-------- EXERCISE DATA
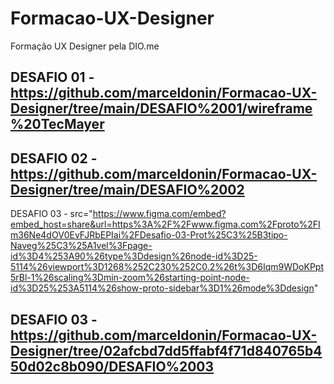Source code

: # Formacao-UX-Designer
Formação UX Designer pela DIO.me


DESAFIO 01 - https://github.com/marceldonin/Formacao-UX-Designer/tree/main/DESAFIO%2001/wireframe%20TecMayer
----
DESAFIO 02 - https://github.com/marceldonin/Formacao-UX-Designer/tree/main/DESAFIO%2002
----
DESAFIO 03 - src="https://www.figma.com/embed?embed_host=share&url=https%3A%2F%2Fwww.figma.com%2Fproto%2FIm36Ne4dOV0EvFJRbEPIai%2FDesafio-03-Prot%25C3%25B3tipo-Naveg%25C3%25A1vel%3Fpage-id%3D4%253A90%26type%3Ddesign%26node-id%3D25-5114%26viewport%3D1268%252C230%252C0.2%26t%3D6Iqm9WDoKPpt5rBl-1%26scaling%3Dmin-zoom%26starting-point-node-id%3D25%253A5114%26show-proto-sidebar%3D1%26mode%3Ddesign"

DESAFIO 03 - https://github.com/marceldonin/Formacao-UX-Designer/tree/02afcbd7dd5ffabf4f71d840765b450d02c8b090/DESAFIO%2003
----
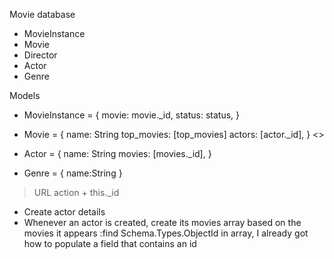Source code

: Movie database
  - MovieInstance
  - Movie
  - Director
  - Actor
  - Genre


Models
  - MovieInstance = {
    movie: movie._id,
    status: status,
  }

  - Movie = {
    name: String
    top_movies: [top_movies]
    actors: [actor._id],
  }
<>
  - Actor = {
    name: String
    movies: [movies._id],
  }

  - Genre = {
    name:String
  }

>URL action + this._id


<!-- - Create index view -->
<!-- - Create view to see all movies(movie_list.pug) -->
- Create actor details
- Whenever an actor is created, create its movies array based on the movies it appears
  <!-- :I need to use id within the array to be able to reference it? -->
  :find Schema.Types.ObjectId in array, I already got how to populate a field that contains an id

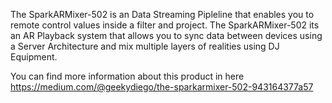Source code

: The SparkARMixer-502 is an Data Streaming Pipleline that enables you to remote control values inside a filter and project. The SparkARMixer-502 its an AR Playback system that allows you to sync data between devices using a Server Architecture and mix multiple layers of realities using DJ Equipment.

You can find more information about this product in here https://medium.com/@geekydiego/the-sparkarmixer-502-943164377a57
----------------
WHAT TO WORK ON:
Without copying the pictures, transcribe the entries exactly.

OUTPUT FOR THIS EXERCISE:
Source code

: # Formacao-UX-Designer
Formação UX Designer pela DIO.me


DESAFIO 01 - https://github.com/marceldonin/Formacao-UX-Designer/tree/main/DESAFIO%2001/wireframe%20TecMayer
----
DESAFIO 02 - https://github.com/marceldonin/Formacao-UX-Designer/tree/main/DESAFIO%2002
----
DESAFIO 03 - src="https://www.figma.com/embed?embed_host=share&url=https%3A%2F%2Fwww.figma.com%2Fproto%2FIm36Ne4dOV0EvFJRbEPIai%2FDesafio-03-Prot%25C3%25B3tipo-Naveg%25C3%25A1vel%3Fpage-id%3D4%253A90%26type%3Ddesign%26node-id%3D25-5114%26viewport%3D1268%252C230%252C0.2%26t%3D6Iqm9WDoKPpt5rBl-1%26scaling%3Dmin-zoom%26starting-point-node-id%3D25%253A5114%26show-proto-sidebar%3D1%26mode%3Ddesign"

DESAFIO 03 - https://github.com/marceldonin/Formacao-UX-Designer/tree/02afcbd7dd5ffabf4f71d840765b450d02c8b090/DESAFIO%2003
----
Source code

: Movie database
  - MovieInstance
  - Movie
  - Director
  - Actor
  - Genre


Models
  - MovieInstance = {
    movie: movie._id,
    status: status,
  }

  - Movie = {
    name: String
    top_movies: [top_movies]
    actors: [actor._id],
  }
<>
  - Actor = {
    name: String
    movies: [movies._id],
  }

  - Genre = {
    name:String
  }

>URL action + this._id


<!-- - Create index view -->
<!-- - Create view to see all movies(movie_list.pug) -->
- Create actor details
- Whenever an actor is created, create its movies array based on the movies it appears
  <!-- :I need to use id within the array to be able to reference it? -->
  :find Schema.Types.ObjectId in array, I already got how to populate a field that contains an id

Source code

: The SparkARMixer-502 is an Data Streaming Pipleline that enables you to remote control values inside a filter and project. The SparkARMixer-502 its an AR Playback system that allows you to sync data between devices using a Server Architecture and mix multiple layers of realities using DJ Equipment.

You can find more information about this product in here https://medium.com/@geekydiego/the-sparkarmixer-502-943164377a57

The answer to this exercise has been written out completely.